In aquaponics you can grow up to 120 different types of vegetables, all at the same time, if you want to, but we are often asked: What about onions, carrots, and sweet potatoes?
A wicking bed will be your answer. Although not strictly part of your aquaponics system, you can use nutrient rich water from your system to fill the waterpipe in your wicking bed. Also use all the leaves and roots that you don’t use from your aquaponic system to make the compost for your wicking bed.
It will not be possible to make it part of your circulating system as all the water is basically used by the plants.
The principle is that the water is “wicked” from the bottom of a trough into the root area of the plants.
How to do it:
- Build a trough, it can be anything that can hold water; plastic, tarpaulin, fibreglass, an old bath.
- Lay a pipe at the bottom, diagonally across. At the bottom of the pipe there must be holes for the water to run out. Cut slits in a piece of PVC pipe, for instance.
- Pipe has 90˚ bend with the end of the pipe sticking out 10 cm above the rim of the container.
- Fill the bottom of the trough up to 10 cm with gravel.

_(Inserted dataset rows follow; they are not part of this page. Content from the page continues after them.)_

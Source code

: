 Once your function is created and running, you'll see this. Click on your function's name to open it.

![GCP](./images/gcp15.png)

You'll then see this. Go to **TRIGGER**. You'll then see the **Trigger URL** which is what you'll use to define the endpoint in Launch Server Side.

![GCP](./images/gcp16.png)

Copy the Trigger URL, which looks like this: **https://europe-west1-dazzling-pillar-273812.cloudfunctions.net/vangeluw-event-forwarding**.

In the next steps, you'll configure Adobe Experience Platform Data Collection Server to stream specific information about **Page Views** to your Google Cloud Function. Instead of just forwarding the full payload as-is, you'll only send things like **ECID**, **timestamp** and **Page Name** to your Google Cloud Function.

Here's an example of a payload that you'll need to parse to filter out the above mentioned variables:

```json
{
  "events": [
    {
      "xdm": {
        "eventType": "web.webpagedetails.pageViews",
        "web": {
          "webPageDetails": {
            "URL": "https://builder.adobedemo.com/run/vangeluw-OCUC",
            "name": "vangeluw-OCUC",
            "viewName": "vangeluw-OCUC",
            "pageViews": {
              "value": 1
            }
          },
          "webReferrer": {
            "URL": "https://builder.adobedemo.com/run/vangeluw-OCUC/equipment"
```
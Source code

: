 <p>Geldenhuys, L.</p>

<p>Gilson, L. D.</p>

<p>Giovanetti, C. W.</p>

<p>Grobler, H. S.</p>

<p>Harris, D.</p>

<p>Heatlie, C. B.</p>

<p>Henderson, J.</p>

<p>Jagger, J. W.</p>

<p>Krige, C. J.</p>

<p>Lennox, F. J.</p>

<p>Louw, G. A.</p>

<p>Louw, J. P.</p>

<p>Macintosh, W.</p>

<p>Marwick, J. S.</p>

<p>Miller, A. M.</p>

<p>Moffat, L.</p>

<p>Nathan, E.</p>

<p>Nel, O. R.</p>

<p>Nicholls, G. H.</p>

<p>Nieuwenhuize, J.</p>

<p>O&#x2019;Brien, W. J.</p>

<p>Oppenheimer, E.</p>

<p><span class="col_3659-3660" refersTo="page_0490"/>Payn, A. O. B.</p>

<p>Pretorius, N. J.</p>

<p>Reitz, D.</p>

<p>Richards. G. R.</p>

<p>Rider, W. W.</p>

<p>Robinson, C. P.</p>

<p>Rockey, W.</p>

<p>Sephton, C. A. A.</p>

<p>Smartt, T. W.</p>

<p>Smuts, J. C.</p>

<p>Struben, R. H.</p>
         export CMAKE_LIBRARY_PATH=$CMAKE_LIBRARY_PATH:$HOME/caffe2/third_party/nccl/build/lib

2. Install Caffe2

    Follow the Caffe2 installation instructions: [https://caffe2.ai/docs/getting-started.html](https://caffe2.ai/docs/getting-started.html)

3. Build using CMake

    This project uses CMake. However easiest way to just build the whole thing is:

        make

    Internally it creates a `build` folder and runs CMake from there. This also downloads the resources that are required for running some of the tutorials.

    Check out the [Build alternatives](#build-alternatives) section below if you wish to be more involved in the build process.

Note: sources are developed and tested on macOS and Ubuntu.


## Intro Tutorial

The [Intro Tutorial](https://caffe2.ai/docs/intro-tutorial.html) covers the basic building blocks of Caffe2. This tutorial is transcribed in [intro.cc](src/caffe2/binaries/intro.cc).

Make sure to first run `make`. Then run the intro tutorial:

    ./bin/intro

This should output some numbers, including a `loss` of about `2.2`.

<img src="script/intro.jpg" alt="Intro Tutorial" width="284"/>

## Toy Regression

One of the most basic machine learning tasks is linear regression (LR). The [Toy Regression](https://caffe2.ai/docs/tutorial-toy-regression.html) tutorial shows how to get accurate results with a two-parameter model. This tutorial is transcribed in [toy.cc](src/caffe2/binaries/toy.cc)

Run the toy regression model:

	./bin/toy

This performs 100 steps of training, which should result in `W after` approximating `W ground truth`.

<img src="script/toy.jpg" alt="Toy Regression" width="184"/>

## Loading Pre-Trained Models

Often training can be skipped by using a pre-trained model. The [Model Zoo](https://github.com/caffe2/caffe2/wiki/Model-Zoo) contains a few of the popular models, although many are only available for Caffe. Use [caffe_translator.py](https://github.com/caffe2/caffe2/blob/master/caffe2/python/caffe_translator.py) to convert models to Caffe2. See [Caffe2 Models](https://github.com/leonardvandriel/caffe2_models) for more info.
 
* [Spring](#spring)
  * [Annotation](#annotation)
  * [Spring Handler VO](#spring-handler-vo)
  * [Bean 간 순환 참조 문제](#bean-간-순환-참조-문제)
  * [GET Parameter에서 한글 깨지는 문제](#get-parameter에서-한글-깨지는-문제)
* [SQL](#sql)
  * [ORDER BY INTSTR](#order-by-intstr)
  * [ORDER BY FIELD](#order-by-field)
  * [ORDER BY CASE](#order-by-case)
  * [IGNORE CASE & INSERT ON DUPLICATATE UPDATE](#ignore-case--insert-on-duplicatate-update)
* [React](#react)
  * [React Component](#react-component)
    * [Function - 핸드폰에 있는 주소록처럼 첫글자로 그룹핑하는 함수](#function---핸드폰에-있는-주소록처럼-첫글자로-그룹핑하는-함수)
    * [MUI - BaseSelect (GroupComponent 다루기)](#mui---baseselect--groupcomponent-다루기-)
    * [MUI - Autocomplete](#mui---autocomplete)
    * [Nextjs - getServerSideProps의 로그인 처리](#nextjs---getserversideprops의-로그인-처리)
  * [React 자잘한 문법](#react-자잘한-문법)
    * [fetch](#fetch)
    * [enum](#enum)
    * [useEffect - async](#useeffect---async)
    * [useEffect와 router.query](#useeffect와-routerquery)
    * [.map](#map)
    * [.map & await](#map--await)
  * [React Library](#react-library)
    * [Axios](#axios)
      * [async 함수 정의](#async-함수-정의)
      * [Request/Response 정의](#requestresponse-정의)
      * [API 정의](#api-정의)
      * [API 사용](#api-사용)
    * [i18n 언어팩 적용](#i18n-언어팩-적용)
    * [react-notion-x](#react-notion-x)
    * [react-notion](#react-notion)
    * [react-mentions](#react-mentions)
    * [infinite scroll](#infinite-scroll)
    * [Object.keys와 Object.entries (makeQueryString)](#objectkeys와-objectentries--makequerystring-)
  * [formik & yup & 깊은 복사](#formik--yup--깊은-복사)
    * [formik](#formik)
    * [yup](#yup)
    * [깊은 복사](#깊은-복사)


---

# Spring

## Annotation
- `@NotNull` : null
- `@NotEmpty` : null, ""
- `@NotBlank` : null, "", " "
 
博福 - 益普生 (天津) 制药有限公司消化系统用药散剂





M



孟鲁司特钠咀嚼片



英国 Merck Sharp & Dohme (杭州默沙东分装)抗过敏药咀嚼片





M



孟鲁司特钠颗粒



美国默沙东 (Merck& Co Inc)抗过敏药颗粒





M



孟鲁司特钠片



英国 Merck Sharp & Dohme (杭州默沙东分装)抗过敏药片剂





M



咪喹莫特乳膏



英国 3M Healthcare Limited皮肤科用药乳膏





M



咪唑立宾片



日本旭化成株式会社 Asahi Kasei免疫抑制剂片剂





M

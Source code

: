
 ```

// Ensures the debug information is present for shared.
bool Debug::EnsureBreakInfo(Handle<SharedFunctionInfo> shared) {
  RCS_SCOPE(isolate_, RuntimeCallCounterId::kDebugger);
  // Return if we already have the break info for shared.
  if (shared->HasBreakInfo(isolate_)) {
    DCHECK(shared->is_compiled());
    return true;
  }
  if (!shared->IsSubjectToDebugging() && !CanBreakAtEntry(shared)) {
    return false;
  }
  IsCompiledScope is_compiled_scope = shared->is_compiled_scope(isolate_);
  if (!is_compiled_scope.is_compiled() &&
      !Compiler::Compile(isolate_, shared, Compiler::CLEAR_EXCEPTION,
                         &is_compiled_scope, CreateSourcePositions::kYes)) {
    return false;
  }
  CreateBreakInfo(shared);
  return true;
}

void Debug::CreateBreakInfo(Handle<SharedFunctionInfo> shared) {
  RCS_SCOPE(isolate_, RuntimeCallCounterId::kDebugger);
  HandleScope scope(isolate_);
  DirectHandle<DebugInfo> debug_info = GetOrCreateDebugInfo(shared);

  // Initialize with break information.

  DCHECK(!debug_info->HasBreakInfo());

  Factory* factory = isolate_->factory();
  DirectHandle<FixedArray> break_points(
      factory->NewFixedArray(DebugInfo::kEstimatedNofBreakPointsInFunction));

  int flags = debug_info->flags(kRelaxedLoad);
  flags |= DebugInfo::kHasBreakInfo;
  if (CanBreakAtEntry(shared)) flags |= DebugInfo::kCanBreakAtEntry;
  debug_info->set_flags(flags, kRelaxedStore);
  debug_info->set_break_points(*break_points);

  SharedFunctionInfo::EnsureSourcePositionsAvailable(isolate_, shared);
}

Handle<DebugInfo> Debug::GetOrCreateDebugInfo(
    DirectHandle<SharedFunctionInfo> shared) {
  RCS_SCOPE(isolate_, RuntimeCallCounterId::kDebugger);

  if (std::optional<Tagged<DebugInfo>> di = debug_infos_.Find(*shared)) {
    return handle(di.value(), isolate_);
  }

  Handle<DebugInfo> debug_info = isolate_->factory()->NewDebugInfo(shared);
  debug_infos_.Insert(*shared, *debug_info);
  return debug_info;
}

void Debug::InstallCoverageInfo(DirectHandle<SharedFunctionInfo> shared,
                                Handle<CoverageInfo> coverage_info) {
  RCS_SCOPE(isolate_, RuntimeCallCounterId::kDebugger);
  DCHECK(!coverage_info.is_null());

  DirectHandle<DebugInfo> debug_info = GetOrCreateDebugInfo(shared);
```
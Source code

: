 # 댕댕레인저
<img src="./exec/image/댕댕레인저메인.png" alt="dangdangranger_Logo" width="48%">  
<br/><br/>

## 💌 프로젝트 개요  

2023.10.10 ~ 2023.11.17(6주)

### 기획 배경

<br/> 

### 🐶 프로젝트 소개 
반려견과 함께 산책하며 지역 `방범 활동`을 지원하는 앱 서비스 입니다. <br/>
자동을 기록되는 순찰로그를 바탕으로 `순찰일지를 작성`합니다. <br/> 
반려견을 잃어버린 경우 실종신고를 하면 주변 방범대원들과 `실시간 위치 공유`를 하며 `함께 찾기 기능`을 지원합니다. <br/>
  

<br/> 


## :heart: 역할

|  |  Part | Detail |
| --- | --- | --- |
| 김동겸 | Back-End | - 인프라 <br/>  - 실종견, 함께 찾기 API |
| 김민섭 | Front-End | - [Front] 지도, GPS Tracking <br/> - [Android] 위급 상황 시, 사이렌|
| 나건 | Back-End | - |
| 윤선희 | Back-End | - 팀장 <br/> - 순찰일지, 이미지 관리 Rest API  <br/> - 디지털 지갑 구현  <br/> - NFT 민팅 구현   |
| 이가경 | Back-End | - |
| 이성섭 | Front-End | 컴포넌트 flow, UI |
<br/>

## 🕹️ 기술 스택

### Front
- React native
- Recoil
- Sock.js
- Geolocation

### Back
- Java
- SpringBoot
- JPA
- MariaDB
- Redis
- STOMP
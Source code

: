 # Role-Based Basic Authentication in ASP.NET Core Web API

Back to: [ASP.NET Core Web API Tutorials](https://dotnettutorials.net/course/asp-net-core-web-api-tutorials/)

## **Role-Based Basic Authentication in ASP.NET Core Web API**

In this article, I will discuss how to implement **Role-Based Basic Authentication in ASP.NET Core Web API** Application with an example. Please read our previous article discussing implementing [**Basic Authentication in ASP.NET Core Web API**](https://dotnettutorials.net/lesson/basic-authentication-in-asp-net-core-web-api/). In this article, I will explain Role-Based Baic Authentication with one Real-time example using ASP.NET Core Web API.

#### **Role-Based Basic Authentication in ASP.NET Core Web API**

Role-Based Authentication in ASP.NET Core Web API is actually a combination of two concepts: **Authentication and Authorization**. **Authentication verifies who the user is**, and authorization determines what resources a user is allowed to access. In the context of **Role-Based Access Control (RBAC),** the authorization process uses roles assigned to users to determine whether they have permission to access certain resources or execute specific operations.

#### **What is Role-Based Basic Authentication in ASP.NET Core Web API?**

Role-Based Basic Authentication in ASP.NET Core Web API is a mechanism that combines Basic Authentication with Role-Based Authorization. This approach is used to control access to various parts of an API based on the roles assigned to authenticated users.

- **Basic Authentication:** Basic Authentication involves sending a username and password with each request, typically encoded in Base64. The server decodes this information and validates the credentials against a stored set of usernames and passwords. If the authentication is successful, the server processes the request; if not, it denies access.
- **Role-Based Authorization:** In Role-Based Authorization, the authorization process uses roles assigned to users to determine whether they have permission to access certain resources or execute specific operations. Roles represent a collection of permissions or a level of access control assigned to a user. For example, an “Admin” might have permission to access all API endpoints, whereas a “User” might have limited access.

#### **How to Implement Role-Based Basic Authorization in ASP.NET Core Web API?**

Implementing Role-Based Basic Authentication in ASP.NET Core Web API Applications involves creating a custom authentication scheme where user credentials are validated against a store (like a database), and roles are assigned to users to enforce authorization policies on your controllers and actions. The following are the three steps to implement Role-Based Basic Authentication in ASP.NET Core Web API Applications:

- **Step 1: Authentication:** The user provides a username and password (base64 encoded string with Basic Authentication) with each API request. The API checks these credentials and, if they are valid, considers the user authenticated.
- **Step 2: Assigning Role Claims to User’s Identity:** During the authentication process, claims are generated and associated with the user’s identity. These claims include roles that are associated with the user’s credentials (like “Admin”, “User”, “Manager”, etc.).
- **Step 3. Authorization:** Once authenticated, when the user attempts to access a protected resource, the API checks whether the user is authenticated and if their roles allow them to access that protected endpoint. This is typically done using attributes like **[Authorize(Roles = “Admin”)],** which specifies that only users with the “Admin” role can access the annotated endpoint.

- Put some shade cloth over the gravel and up the sides of the trough. (60 to 80% thickness – water must be able to go through it)
- Make a hole in the side just above the shade cloth and put a pipe through for overflow in case of over-watering or rain.
- Get your soil and compost mix ready and fill from the shade cloth up to 30 cm.
- Plant your onions etc and put water into the gravel through the end of the pipe sticking up. If the water level in the pipe is the same as the gravel level; then everything is hunky dory. That is all you have to check for about once a week.